The water is brought to the gardens down a very steep 172 inclined plane, bordered by little walls, forming on each side a kind of parapet, supporting canals hollowed out and lined with large tiles through which the water runs beneath the open sky with the gayest and liveliest chatter in the world. At yard intervals, well-supplied water-jets burst forth from the centre of little basins and shoot their crystal aigrettes into the thick foliage of the groves of laurels whose branches interlace above them. The mountain gushes with water on every side; at each step a spring starts out, and you continually hear at your side the murmuring of some rivulet turned from its course, and going to supply a fountain, or to carry refreshment to the foot of some tree. The Arabs have carried the art of irrigation to the highest degree; their hydraulic-works attest the most advanced state of civilization; these works still exist today, and it is to them that Grenada owes the reputation it has of being the Paradise of Spain, and of enjoying eternal spring in an African climate. An arm of the Darro has been turned out of its course by the Arabs and carried for more than two leagues along the hill of the Alhambra.
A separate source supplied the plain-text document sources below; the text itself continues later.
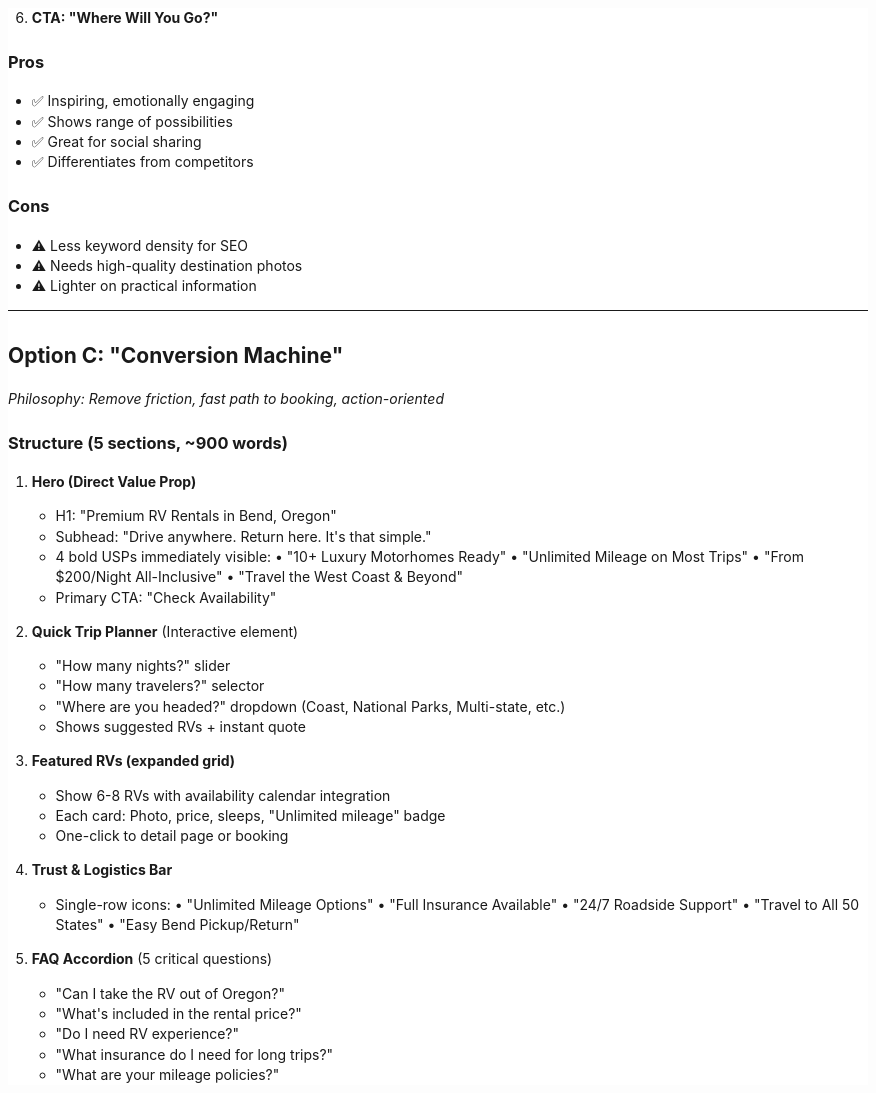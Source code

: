 6. **CTA: "Where Will You Go?"**

### Pros
- ✅ Inspiring, emotionally engaging
- ✅ Shows range of possibilities
- ✅ Great for social sharing
- ✅ Differentiates from competitors

### Cons
- ⚠️ Less keyword density for SEO
- ⚠️ Needs high-quality destination photos
- ⚠️ Lighter on practical information

---

## Option C: "Conversion Machine"
*Philosophy: Remove friction, fast path to booking, action-oriented*

### Structure (5 sections, ~900 words)

1. **Hero (Direct Value Prop)**
   - H1: "Premium RV Rentals in Bend, Oregon"
   - Subhead: "Drive anywhere. Return here. It's that simple."
   - 4 bold USPs immediately visible:
     • "10+ Luxury Motorhomes Ready"
     • "Unlimited Mileage on Most Trips"
     • "From $200/Night All-Inclusive"
     • "Travel the West Coast & Beyond"
   - Primary CTA: "Check Availability"

2. **Quick Trip Planner** (Interactive element)
   - "How many nights?" slider
   - "How many travelers?" selector
   - "Where are you headed?" dropdown (Coast, National Parks, Multi-state, etc.)
   - Shows suggested RVs + instant quote

3. **Featured RVs (expanded grid)**
   - Show 6-8 RVs with availability calendar integration
   - Each card: Photo, price, sleeps, "Unlimited mileage" badge
   - One-click to detail page or booking

4. **Trust & Logistics Bar**
   - Single-row icons:
     • "Unlimited Mileage Options"
     • "Full Insurance Available"
     • "24/7 Roadside Support"
     • "Travel to All 50 States"
     • "Easy Bend Pickup/Return"

5. **FAQ Accordion** (5 critical questions)
   - "Can I take the RV out of Oregon?"
   - "What's included in the rental price?"
   - "Do I need RV experience?"
   - "What insurance do I need for long trips?"
   - "What are your mileage policies?"

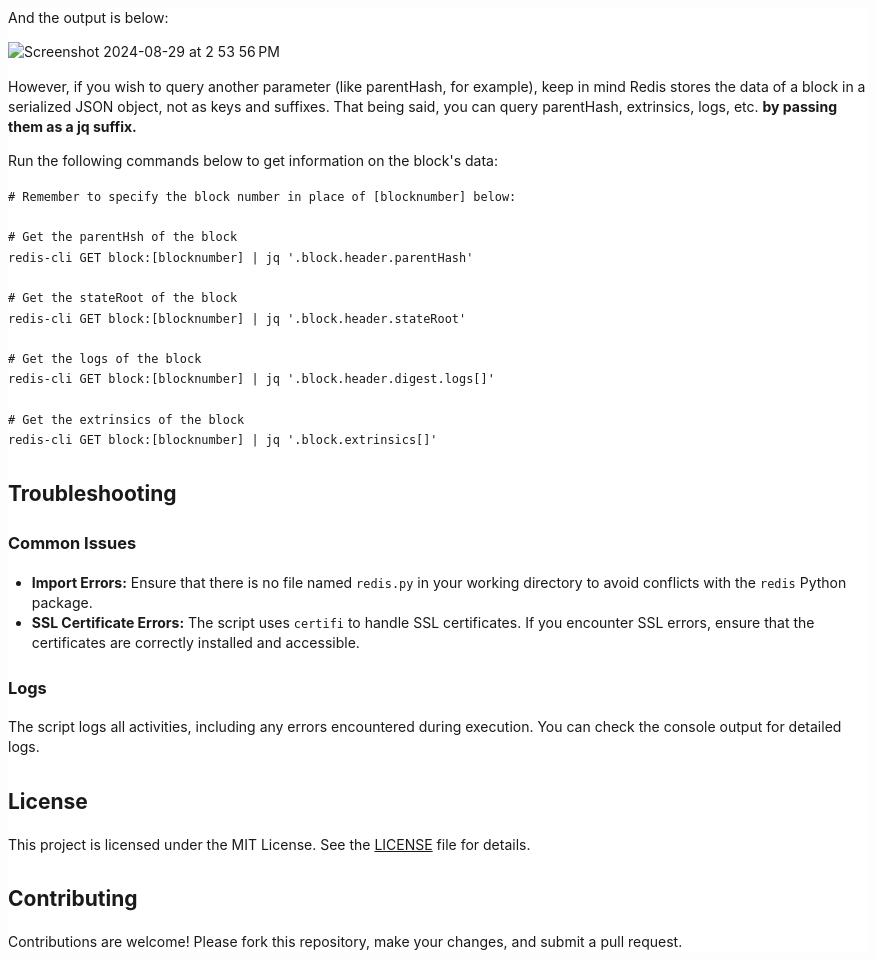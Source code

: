 And the output is below:

<img width="1283" alt="Screenshot 2024-08-29 at 2 53 56 PM" src="https://github.com/user-attachments/assets/cc2792fc-60b0-4906-9369-cc0b9fa60c21">

However, if you wish to query another parameter (like parentHash, for example), keep in mind Redis stores the data of a block in a serialized JSON object, not as keys and suffixes.  That being said, you can query parentHash, extrinsics, logs, etc. **by passing them as a jq suffix.** 

Run the following commands below to get information on the block's data:

```
# Remember to specify the block number in place of [blocknumber] below:

# Get the parentHsh of the block
redis-cli GET block:[blocknumber] | jq '.block.header.parentHash' 

# Get the stateRoot of the block
redis-cli GET block:[blocknumber] | jq '.block.header.stateRoot'

# Get the logs of the block
redis-cli GET block:[blocknumber] | jq '.block.header.digest.logs[]'

# Get the extrinsics of the block
redis-cli GET block:[blocknumber] | jq '.block.extrinsics[]'
``` 


## Troubleshooting

### Common Issues

- **Import Errors:** Ensure that there is no file named `redis.py` in your working directory to avoid conflicts with the `redis` Python package.
- **SSL Certificate Errors:** The script uses `certifi` to handle SSL certificates. If you encounter SSL errors, ensure that the certificates are correctly installed and accessible.

### Logs

The script logs all activities, including any errors encountered during execution. You can check the console output for detailed logs.

## License

This project is licensed under the MIT License. See the [LICENSE](LICENSE) file for details.

## Contributing

Contributions are welcome! Please fork this repository, make your changes, and submit a pull request.
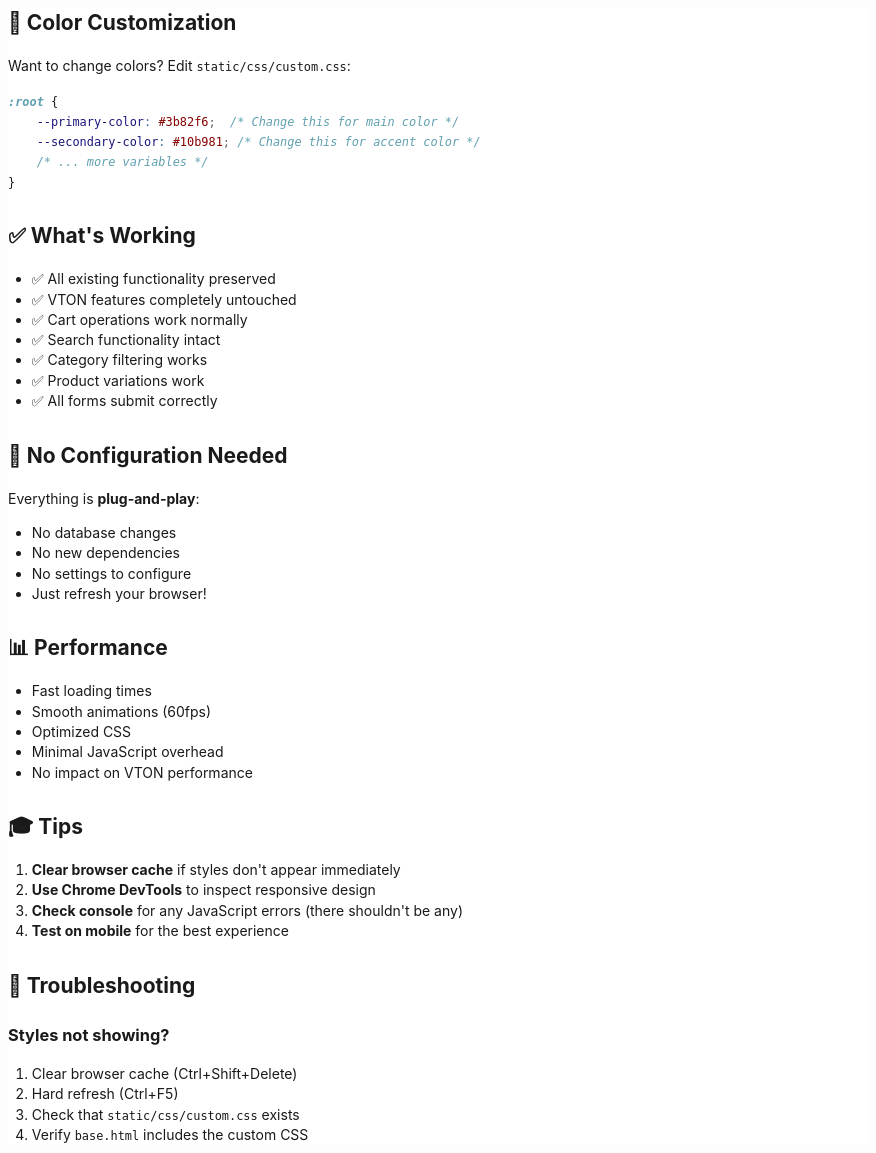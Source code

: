 ## 🎨 Color Customization

Want to change colors? Edit `static/css/custom.css`:

```css
:root {
    --primary-color: #3b82f6;  /* Change this for main color */
    --secondary-color: #10b981; /* Change this for accent color */
    /* ... more variables */
}
```

## ✅ What's Working

- ✅ All existing functionality preserved
- ✅ VTON features completely untouched
- ✅ Cart operations work normally
- ✅ Search functionality intact
- ✅ Category filtering works
- ✅ Product variations work
- ✅ All forms submit correctly

## 🔧 No Configuration Needed

Everything is **plug-and-play**:
- No database changes
- No new dependencies
- No settings to configure
- Just refresh your browser!

## 📊 Performance

- Fast loading times
- Smooth animations (60fps)
- Optimized CSS
- Minimal JavaScript overhead
- No impact on VTON performance

## 🎓 Tips

1. **Clear browser cache** if styles don't appear immediately
2. **Use Chrome DevTools** to inspect responsive design
3. **Check console** for any JavaScript errors (there shouldn't be any)
4. **Test on mobile** for the best experience

## 🐛 Troubleshooting

### Styles not showing?
1. Clear browser cache (Ctrl+Shift+Delete)
2. Hard refresh (Ctrl+F5)
3. Check that `static/css/custom.css` exists
4. Verify `base.html` includes the custom CSS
From the Belvedere of the Generalife you can clearly see the outline of the Alhambra with its enclosure of reddish, half-ruined towers, and its pieces of wall which rise and fall with the undulations of the mountains. The Palace of Charles V., which is not visible from the side of the city, stands out with its square and heavy mass, gilded with a pale reflection of sunlight, upon the damask-like slopes of the Sierra Nevada, whose white ridges are strongly notched against the sky. The bell-tower of Saint-Marie lifts its 173 Christian silhouette above the Moorish battlements. A few cypresses thrust their sorrowful leaves through the crevices in the walls, in the midst of all this light and azure sky, like a melancholy thought at a joyous festival. The slopes of the hill running down towards the Darro and the ravine of Los Molinos disappear beneath an ocean of verdure. It is one of the most beautiful views that can be imagined.

On the other side, as if to form a contrast with so much verdure, there rises an uncultivated, scorched, tawny mountain with patches of ocre and burnt Sienna which is called La Silla del Moro, on account of some ruins of buildings upon its summit. It was from here that King Boabdil used to view the Arabian horsemen jousting in the Vega with the Christian knights. The memory of the Moors is still vivid in Grenada. You would think that they left the city only yesterday, and, if we should judge of them by their traces, it is a pity that they ever left it at all. What southern Spain requires is African civilization and not the civilization of Europe, which is not in sympathy with the heat of the climate, or the passions it inspires.